Segment Open
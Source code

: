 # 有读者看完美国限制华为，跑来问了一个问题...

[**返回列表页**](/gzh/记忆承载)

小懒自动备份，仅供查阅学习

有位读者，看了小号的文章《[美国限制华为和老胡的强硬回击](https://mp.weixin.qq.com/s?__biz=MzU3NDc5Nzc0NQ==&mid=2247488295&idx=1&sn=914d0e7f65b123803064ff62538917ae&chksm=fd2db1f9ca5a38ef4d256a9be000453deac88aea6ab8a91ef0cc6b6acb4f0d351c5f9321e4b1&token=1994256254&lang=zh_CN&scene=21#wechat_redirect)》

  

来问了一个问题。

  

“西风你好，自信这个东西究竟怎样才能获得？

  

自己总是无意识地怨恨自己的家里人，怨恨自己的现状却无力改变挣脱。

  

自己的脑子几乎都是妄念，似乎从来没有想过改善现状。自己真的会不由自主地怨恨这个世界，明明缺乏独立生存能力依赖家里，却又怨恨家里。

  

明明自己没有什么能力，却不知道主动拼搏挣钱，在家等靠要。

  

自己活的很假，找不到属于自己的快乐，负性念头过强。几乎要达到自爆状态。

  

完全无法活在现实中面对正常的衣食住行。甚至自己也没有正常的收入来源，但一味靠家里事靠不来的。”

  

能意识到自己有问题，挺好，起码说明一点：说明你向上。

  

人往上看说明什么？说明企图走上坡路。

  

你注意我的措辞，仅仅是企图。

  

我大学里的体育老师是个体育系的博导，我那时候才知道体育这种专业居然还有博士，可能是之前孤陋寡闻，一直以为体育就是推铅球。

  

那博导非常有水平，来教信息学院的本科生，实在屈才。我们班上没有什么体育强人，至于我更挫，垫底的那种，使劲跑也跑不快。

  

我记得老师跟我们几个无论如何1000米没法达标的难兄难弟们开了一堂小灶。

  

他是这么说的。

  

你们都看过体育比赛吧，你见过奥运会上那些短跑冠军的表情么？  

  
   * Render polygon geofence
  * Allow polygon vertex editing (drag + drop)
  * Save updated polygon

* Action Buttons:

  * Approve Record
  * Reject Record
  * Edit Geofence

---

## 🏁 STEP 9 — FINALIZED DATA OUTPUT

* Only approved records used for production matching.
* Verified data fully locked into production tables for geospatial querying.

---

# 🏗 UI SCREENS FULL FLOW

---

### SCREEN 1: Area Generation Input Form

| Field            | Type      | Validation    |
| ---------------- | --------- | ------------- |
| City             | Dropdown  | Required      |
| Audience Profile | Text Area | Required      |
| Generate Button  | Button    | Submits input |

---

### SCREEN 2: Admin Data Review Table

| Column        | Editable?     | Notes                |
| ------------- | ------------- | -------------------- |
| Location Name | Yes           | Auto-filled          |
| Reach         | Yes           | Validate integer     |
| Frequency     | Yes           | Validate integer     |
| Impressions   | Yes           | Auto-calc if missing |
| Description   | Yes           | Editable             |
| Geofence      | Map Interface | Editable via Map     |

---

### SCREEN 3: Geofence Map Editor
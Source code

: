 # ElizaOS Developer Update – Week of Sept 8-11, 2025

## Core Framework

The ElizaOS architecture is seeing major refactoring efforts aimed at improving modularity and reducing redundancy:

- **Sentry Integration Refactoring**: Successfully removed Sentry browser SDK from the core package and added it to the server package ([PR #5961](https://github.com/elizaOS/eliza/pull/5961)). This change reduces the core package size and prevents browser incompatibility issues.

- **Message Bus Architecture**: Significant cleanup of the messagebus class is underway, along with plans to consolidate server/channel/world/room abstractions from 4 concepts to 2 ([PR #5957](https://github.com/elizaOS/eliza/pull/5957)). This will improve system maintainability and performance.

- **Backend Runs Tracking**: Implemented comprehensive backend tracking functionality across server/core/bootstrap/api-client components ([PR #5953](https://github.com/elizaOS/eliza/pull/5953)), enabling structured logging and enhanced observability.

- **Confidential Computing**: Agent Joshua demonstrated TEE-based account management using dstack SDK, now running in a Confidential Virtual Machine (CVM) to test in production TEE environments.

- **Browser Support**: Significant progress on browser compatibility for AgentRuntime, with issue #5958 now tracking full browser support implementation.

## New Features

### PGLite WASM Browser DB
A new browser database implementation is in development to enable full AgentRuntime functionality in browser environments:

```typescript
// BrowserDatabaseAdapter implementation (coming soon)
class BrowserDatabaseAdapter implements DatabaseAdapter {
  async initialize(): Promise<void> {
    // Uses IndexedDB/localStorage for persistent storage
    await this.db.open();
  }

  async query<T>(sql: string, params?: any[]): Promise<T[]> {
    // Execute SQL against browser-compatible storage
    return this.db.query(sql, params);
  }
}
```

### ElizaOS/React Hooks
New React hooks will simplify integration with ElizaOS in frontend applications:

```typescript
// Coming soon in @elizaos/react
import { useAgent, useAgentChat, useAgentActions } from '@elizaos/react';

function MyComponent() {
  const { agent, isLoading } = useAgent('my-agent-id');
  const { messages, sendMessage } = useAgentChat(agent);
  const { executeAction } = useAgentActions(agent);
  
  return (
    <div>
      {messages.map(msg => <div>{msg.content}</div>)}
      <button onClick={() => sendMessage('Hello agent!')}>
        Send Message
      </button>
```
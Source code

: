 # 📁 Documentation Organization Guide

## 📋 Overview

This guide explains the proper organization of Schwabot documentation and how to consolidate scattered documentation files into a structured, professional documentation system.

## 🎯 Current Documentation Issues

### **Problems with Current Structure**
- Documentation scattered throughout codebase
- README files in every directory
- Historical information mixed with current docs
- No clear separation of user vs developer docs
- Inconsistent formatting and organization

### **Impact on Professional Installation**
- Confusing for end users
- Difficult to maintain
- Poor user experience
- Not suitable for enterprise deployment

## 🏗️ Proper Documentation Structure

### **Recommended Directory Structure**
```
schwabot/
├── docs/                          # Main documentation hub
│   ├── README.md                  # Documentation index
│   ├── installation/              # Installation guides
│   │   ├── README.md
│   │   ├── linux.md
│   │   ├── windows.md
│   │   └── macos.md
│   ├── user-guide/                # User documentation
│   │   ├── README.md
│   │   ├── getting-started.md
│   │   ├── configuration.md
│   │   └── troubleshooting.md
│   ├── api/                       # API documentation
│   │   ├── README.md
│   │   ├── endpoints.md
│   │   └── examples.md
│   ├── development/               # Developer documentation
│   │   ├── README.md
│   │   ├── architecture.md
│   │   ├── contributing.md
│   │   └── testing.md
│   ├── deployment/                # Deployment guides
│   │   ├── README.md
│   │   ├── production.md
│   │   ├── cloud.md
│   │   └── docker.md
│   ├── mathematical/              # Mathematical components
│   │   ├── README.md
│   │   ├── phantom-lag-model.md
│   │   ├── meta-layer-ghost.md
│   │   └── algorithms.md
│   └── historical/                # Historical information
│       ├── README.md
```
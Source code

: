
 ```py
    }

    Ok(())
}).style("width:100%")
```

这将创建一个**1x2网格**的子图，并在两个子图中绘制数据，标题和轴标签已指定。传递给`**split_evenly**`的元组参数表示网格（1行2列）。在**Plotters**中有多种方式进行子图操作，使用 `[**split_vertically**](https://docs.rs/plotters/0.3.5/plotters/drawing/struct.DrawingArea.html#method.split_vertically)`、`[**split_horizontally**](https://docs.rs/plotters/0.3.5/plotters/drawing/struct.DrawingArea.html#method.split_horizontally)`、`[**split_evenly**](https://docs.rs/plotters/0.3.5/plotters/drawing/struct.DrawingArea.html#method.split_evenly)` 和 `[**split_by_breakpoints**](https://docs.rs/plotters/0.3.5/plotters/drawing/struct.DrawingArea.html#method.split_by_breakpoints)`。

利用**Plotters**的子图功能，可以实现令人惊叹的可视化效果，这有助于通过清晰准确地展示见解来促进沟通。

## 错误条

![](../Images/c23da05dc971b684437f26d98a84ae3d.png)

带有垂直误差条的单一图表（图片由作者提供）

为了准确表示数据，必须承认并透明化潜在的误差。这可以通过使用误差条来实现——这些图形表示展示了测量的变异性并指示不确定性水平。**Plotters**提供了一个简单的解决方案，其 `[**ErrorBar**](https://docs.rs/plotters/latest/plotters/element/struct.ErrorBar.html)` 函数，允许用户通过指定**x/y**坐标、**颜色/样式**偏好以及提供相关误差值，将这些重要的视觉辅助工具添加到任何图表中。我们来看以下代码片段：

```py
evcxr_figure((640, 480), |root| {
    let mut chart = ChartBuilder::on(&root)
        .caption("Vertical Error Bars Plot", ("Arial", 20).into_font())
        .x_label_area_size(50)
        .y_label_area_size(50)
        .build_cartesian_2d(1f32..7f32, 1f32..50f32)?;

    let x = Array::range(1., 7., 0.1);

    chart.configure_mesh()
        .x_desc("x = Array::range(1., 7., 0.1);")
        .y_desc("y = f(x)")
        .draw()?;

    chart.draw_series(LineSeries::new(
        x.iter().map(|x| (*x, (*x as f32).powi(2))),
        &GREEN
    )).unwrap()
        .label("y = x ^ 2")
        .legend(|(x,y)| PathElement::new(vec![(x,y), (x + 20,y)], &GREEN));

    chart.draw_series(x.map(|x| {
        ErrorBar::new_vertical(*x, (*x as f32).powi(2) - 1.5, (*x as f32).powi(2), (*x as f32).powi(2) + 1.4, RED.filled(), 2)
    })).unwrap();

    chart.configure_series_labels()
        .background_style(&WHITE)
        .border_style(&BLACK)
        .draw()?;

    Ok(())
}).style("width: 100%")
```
Segment Closed
Search the entries for the word "BrowserDatabaseAdapter". Copy each line where it appears.

// BrowserDatabaseAdapter implementation (coming soon)
class BrowserDatabaseAdapter implements DatabaseAdapter {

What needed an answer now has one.